DIRECTIONS FOR THIS TASK
Reproduce the material that follows exactly, with no line left out.

INFORMATION PROVIDED
▼▼▼

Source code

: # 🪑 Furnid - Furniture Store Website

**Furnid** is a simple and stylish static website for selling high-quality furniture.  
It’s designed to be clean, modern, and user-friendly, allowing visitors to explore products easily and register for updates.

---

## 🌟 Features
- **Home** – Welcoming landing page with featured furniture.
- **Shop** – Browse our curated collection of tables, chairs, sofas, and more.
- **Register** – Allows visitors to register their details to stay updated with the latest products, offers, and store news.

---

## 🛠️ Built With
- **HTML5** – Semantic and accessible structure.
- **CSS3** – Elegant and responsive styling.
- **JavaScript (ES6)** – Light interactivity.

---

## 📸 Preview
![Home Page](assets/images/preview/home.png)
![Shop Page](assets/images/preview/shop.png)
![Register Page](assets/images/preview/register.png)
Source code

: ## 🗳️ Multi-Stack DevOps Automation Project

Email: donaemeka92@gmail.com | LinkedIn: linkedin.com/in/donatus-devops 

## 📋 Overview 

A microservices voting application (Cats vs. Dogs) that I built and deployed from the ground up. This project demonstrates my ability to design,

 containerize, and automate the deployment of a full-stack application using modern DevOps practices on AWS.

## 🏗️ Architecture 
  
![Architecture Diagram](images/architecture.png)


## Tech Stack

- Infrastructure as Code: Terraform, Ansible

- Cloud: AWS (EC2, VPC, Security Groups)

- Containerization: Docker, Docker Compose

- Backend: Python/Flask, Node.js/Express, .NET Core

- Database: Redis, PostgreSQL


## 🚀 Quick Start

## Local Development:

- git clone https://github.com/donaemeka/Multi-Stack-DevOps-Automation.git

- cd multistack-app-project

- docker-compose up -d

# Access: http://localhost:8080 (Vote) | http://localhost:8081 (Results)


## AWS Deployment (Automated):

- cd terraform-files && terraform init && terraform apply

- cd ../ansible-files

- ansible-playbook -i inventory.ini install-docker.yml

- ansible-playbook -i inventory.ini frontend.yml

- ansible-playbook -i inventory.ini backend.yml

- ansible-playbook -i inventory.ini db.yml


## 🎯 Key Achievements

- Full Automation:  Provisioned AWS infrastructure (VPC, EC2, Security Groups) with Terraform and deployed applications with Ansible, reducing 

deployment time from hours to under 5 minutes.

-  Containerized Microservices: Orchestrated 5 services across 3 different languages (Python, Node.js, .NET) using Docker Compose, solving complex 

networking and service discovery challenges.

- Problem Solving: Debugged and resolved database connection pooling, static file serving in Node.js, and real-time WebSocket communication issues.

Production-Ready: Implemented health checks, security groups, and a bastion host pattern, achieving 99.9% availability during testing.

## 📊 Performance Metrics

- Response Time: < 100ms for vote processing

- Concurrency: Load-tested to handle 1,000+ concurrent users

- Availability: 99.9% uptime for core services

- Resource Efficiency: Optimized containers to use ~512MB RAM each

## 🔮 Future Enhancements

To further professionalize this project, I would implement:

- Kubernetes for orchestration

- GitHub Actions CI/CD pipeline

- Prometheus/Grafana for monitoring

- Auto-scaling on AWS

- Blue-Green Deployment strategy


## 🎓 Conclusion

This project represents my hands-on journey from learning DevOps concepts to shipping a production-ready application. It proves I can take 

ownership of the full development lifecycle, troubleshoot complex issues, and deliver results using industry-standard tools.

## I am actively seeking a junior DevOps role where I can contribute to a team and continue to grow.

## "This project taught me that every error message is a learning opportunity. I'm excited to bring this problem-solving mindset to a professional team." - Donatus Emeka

▲▲▲

RESULT OF THE EXERCISE
Source code

: # 🪑 Furnid - Furniture Store Website

**Furnid** is a simple and stylish static website for selling high-quality furniture.  
It’s designed to be clean, modern, and user-friendly, allowing visitors to explore products easily and register for updates.

---

## 🌟 Features
- **Home** – Welcoming landing page with featured furniture.
- **Shop** – Browse our curated collection of tables, chairs, sofas, and more.
- **Register** – Allows visitors to register their details to stay updated with the latest products, offers, and store news.

---

## 🛠️ Built With
- **HTML5** – Semantic and accessible structure.
- **CSS3** – Elegant and responsive styling.
- **JavaScript (ES6)** – Light interactivity.

---

## 📸 Preview
![Home Page](assets/images/preview/home.png)
![Shop Page](assets/images/preview/shop.png)
![Register Page](assets/images/preview/register.png)
Source code

: ## 🗳️ Multi-Stack DevOps Automation Project

Email: donaemeka92@gmail.com | LinkedIn: linkedin.com/in/donatus-devops 

## 📋 Overview 

A microservices voting application (Cats vs. Dogs) that I built and deployed from the ground up. This project demonstrates my ability to design,

 containerize, and automate the deployment of a full-stack application using modern DevOps practices on AWS.

## 🏗️ Architecture 
  
![Architecture Diagram](images/architecture.png)


## Tech Stack

- Infrastructure as Code: Terraform, Ansible

- Cloud: AWS (EC2, VPC, Security Groups)

- Containerization: Docker, Docker Compose

- Backend: Python/Flask, Node.js/Express, .NET Core

- Database: Redis, PostgreSQL


## 🚀 Quick Start

## Local Development:

- git clone https://github.com/donaemeka/Multi-Stack-DevOps-Automation.git

- cd multistack-app-project

- docker-compose up -d

# Access: http://localhost:8080 (Vote) | http://localhost:8081 (Results)


## AWS Deployment (Automated):

- cd terraform-files && terraform init && terraform apply

- cd ../ansible-files

- ansible-playbook -i inventory.ini install-docker.yml

- ansible-playbook -i inventory.ini frontend.yml

- ansible-playbook -i inventory.ini backend.yml

- ansible-playbook -i inventory.ini db.yml


## 🎯 Key Achievements

- Full Automation:  Provisioned AWS infrastructure (VPC, EC2, Security Groups) with Terraform and deployed applications with Ansible, reducing 

deployment time from hours to under 5 minutes.

-  Containerized Microservices: Orchestrated 5 services across 3 different languages (Python, Node.js, .NET) using Docker Compose, solving complex 

networking and service discovery challenges.

- Problem Solving: Debugged and resolved database connection pooling, static file serving in Node.js, and real-time WebSocket communication issues.

Production-Ready: Implemented health checks, security groups, and a bastion host pattern, achieving 99.9% availability during testing.

## 📊 Performance Metrics

- Response Time: < 100ms for vote processing

- Concurrency: Load-tested to handle 1,000+ concurrent users

- Availability: 99.9% uptime for core services

- Resource Efficiency: Optimized containers to use ~512MB RAM each

## 🔮 Future Enhancements

To further professionalize this project, I would implement:

- Kubernetes for orchestration

- GitHub Actions CI/CD pipeline

- Prometheus/Grafana for monitoring

- Auto-scaling on AWS

- Blue-Green Deployment strategy


## 🎓 Conclusion

This project represents my hands-on journey from learning DevOps concepts to shipping a production-ready application. It proves I can take 

ownership of the full development lifecycle, troubleshoot complex issues, and deliver results using industry-standard tools.

## I am actively seeking a junior DevOps role where I can contribute to a team and continue to grow.

## "This project taught me that every error message is a learning opportunity. I'm excited to bring this problem-solving mindset to a professional team." - Donatus Emeka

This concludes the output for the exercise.